Karrie Jacobs

@KarrieUrbanist

November 17, 2006

The Friday Morning Wrap-Up

I’m trying to establish a new tradition here at the Itinerant Urbanist, a Friday morning wrap-up of the week’s significant events. I haven’t gone anywhere this week; I’ve been the stay-at-home urbanist. The one bit of book promo I did was a mini-lecture for the employees of the Rockwell Group following a presentation by Allan Cochinov, one the the editors of the industrial design website, Core77. I was rewarded for my efforts with a copy of David Rockwell and Bruce Mau’s new book, Spectacle, an ambitious round-up of massive public events from the Harbin International Ice and Snow Festival to Burning Man to the Macy’s Thanksgiving Day Parade. Very nice.

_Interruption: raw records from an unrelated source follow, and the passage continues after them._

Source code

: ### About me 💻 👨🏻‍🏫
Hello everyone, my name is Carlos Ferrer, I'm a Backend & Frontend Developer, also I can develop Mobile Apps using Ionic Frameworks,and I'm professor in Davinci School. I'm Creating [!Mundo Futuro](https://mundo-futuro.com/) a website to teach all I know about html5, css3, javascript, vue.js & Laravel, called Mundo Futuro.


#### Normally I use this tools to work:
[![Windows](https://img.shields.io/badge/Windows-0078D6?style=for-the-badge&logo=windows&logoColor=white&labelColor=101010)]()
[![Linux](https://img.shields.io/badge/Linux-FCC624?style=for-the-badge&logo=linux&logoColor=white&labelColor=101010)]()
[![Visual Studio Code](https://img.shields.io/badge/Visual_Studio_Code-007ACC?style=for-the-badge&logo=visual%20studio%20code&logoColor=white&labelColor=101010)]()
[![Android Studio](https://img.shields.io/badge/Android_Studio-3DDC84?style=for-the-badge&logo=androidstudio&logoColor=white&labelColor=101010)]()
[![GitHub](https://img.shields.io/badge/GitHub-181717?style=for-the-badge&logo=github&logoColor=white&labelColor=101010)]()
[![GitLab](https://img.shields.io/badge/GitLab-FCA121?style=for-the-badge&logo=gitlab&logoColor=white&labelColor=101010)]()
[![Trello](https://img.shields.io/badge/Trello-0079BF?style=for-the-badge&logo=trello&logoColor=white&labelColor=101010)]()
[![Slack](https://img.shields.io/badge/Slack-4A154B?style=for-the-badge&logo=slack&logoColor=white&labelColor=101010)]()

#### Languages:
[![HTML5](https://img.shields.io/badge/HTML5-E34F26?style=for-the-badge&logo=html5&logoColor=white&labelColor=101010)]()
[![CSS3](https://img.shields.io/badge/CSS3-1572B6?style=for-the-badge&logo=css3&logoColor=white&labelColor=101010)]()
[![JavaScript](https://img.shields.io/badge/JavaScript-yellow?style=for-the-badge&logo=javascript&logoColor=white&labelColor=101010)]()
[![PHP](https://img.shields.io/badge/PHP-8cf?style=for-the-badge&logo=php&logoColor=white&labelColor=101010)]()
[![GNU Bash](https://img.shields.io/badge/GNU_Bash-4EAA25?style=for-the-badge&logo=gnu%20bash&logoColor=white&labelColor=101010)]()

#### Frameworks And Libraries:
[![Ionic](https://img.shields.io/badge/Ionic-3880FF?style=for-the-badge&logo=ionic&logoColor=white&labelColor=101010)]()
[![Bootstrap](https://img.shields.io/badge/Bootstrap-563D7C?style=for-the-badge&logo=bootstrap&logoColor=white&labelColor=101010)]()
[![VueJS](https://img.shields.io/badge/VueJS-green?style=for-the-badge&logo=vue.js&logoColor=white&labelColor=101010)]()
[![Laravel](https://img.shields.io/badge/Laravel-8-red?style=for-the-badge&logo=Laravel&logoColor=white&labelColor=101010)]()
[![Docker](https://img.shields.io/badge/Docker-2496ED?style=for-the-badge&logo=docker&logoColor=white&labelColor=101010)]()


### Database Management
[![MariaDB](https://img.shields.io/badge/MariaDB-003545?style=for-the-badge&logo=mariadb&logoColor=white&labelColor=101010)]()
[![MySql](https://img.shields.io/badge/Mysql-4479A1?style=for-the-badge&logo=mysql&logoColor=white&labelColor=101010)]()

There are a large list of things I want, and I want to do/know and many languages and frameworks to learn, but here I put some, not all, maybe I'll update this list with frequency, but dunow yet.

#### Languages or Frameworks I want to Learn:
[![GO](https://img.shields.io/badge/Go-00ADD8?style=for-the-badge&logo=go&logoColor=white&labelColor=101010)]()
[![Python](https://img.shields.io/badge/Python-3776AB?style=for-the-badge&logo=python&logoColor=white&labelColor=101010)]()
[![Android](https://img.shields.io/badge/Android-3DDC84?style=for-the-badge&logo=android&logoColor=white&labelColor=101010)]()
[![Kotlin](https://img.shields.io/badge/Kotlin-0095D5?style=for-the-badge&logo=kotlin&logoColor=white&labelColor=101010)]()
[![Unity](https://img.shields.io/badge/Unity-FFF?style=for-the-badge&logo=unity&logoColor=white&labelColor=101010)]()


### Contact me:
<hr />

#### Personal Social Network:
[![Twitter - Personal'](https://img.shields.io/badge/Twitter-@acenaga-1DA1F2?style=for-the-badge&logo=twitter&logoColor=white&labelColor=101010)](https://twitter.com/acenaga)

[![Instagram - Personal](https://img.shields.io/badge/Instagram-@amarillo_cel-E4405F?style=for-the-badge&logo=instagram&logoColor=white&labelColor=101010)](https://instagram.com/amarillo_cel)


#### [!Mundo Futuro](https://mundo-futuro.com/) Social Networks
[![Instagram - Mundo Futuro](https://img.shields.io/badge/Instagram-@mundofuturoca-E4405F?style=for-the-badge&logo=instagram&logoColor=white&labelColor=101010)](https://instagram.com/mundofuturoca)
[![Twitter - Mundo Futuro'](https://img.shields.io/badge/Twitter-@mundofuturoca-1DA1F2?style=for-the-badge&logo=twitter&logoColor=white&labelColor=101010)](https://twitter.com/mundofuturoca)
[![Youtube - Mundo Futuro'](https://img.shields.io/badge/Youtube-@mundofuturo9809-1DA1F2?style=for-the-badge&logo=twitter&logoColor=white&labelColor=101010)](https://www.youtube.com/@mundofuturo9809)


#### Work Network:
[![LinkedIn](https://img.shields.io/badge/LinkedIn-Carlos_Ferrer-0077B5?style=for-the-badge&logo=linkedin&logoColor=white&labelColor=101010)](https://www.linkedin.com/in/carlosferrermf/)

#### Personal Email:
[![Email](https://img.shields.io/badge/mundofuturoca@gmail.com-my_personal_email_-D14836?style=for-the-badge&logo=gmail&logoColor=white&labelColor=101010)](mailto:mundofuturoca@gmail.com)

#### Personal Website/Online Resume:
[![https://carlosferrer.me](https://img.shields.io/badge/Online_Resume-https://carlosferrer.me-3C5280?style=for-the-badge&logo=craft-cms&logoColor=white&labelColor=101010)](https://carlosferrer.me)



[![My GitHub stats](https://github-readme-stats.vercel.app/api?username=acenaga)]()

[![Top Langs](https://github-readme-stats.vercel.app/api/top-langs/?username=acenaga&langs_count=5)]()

Other highlights of my week include a screening at BAM of the six-hour epic, The Best of Youth. This movie, by Italian director Marco Tullio Giordana, orginally made for Italian television, is so beautifully made, so emotionally potent, and so smart that even though I’d been in the theater from 3 p.m. until 9:30 (there was a 20 minute intermission and a brief introduction by the director), I didn’t want it to end. See it on the big screen if you can, although it’s available on DVD.

A few book promo notes: The Perfect $100,000 House is featured over at the MSN website. There’s a Q&A and an excerpt. And it also got a friendly review from a road-trip enthusiast and blogger named Mark J. Reeves. Oh, and “Little House on the Drawing Board” by Linda Hales of the Washington Post has been reprinted in newspapers from the Charlotte Observer to the Seattle Times to the Hong Kong Standard.